Cornell Engineering is also leading a separate JUMP 2.0 center focused on accelerating the creation of energy-efficient semiconductor materials and technologies, and develop revolutionary new approaches for microelectronics systems. The SUPeRior Energy-efficient Materials and dEvices (SUPREME) Center will be led by Huili Grace Xing, the William L. Quackenbush Professor of Engineering in electrical and computer engineering and in materials science and engineering.
“These are truly exciting times for semiconductor research at Cornell. I am excited to see the level of Cornell Engineering participation in multiple JUMP 2.0 initiatives,” said Cornell Engineering Dean Lynden Archer. “I believe this reflects the collaborative ethos that underpins our college's success.”
As part of ACE, Zhiru Zhang, associate professor, will lead the team focused on the theme of “heterogenous computing platforms.” José Martínez, the Lee Teng-hui Professor, will serve as the theme lead for “distributed evolvable memory and storage.” Edward Suh, professor, will be a member of the team focused on “security, privacy, and correctness.”

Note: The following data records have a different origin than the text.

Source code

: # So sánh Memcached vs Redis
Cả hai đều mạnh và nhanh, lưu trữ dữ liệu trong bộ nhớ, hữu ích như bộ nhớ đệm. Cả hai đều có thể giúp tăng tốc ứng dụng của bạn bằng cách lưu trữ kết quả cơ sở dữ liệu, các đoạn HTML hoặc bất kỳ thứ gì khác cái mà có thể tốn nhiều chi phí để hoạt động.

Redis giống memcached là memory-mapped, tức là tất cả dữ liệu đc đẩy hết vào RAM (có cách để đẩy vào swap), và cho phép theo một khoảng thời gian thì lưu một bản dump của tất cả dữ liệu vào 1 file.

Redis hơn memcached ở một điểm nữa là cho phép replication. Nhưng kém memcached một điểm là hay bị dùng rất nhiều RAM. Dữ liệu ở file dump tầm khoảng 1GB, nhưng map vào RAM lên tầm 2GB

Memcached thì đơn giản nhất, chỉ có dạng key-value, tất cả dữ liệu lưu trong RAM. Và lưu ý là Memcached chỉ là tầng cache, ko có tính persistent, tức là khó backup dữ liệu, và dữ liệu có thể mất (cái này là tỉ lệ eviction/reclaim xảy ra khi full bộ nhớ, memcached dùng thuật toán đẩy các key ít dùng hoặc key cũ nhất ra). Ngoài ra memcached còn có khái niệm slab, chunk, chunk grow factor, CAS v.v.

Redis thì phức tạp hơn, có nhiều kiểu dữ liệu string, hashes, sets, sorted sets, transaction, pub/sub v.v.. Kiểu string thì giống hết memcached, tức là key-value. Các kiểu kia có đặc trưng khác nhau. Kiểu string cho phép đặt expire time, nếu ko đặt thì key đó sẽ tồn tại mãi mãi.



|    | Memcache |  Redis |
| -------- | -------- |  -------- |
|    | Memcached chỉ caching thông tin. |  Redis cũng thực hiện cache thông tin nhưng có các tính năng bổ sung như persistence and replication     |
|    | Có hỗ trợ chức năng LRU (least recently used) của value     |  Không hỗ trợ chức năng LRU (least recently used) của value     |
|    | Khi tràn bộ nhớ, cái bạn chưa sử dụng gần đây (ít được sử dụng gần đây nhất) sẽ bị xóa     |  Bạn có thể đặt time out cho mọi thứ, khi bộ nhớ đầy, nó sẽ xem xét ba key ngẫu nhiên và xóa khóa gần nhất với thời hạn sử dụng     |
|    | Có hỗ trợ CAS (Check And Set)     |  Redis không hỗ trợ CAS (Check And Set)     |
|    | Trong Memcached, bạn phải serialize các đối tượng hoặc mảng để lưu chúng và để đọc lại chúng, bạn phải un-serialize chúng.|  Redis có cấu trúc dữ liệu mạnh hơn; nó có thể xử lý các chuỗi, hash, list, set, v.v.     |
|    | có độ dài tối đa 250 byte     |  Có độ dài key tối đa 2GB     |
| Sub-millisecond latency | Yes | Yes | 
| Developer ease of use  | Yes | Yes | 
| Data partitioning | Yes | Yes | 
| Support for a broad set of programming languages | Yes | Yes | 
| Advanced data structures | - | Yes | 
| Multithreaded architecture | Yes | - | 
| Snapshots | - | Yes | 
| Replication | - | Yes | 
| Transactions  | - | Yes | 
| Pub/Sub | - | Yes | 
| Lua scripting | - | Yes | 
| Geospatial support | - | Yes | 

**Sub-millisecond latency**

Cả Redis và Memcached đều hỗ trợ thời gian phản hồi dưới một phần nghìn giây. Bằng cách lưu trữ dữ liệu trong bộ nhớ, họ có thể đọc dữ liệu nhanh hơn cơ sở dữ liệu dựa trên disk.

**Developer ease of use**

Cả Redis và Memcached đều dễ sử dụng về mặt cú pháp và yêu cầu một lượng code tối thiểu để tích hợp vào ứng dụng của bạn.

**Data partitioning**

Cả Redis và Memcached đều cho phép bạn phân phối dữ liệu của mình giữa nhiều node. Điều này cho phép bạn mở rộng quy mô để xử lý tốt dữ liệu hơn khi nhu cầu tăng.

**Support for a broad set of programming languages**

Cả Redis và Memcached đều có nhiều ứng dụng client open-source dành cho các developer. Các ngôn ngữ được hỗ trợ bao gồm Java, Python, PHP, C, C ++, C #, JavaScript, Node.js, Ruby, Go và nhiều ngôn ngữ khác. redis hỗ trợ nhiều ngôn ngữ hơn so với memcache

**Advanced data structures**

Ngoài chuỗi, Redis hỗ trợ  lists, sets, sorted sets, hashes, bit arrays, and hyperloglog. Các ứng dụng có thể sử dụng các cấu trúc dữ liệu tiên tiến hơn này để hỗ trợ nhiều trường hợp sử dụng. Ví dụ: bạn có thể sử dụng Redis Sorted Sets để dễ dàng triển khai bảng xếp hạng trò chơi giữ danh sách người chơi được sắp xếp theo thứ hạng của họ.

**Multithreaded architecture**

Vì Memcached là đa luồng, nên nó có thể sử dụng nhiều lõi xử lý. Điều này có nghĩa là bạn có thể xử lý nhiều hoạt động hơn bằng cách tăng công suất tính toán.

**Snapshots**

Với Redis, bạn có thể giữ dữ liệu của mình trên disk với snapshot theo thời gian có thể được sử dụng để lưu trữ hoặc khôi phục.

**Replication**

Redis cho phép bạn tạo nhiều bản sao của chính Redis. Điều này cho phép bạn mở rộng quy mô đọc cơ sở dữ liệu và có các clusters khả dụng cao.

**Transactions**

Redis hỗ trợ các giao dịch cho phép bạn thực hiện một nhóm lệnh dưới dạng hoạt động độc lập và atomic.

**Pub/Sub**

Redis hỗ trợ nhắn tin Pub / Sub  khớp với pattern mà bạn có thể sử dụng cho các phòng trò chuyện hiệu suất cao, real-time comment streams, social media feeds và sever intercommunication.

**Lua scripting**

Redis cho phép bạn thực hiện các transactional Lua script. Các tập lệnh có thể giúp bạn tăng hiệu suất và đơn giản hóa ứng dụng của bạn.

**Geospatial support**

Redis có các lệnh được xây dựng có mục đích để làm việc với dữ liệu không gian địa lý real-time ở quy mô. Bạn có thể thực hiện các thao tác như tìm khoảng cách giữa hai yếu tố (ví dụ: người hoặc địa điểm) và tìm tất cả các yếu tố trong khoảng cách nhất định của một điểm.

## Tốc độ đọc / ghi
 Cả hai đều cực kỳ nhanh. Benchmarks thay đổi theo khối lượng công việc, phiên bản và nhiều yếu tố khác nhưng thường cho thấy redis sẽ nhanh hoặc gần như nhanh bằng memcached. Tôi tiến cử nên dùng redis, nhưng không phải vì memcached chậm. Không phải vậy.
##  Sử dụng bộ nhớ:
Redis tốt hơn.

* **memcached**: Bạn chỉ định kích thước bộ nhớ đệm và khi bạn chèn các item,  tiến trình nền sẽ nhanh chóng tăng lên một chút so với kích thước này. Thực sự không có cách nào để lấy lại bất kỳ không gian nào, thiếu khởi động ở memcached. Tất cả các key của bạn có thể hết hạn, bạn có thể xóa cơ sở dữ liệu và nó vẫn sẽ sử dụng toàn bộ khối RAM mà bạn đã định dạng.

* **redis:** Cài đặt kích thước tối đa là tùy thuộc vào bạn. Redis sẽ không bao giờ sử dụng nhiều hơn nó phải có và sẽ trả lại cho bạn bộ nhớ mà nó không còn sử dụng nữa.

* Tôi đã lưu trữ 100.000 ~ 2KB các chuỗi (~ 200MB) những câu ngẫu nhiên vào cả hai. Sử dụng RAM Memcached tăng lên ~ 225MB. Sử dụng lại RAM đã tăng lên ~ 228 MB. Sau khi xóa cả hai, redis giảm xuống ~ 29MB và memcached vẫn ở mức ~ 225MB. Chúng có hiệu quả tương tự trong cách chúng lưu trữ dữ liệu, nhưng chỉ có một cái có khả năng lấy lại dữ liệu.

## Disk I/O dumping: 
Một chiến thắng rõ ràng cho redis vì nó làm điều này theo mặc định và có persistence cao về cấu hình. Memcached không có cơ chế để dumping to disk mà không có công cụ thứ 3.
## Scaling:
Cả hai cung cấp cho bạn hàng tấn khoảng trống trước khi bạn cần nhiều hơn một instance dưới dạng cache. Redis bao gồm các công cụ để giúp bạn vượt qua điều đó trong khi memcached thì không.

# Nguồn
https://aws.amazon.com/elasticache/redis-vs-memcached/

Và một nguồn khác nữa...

The idea of evolvable computing means that new accelerator hardware, memory structures, communication, security mechanisms, everything in the stack needs to be designed to be easily extensible, composable and also perhaps reusable to adapt to changing needs.
Individual effort has previously been largely in silos, lacking the broader system level and network level views to allow individual research efforts to have significant practical impact. This new center brings together 21 principal investigators who are faculty members from 13 different institutions the top universities in the country.
“What we are trying to understand is how best to design and equip computers of all sizes, from processor cores to planet scale distributed systems, to meet the continually growing and evolving computational and data processing challenges of the next decade,” Martínez said.
Evolvable computing is driven by the challenges and opportunities that technological advancements bring, Martínez explained. “Since new components continuously emerge, we therefore need to integrate them seamlessly into the computing environment,” he said.
Zhang is leading a research theme that focuses on improving the efficiency and usability of domain-specific hardware accelerators in distributed systems. "We aim to make these accelerators easier to program, scale and interface with. This will allow them to better adapt to the constantly evolving needs of applications and technology,” Zhang said.
ACE will be directed by Josep Torrellas, the Saburo Muroga Professor of Computer Science at UIUC. The Assistant Director will be Minlan Yu, the Gordon McKay Professor at Harvard. ACE includes faculty from the University of Illinois, Harvard, Cornell, Georgia Tech, MIT, Ohio State, Purdue, Stanford, the University of California San Diego, the University of Kansas, the University of Michigan, The University of Texas at Austin, and the University of Washington.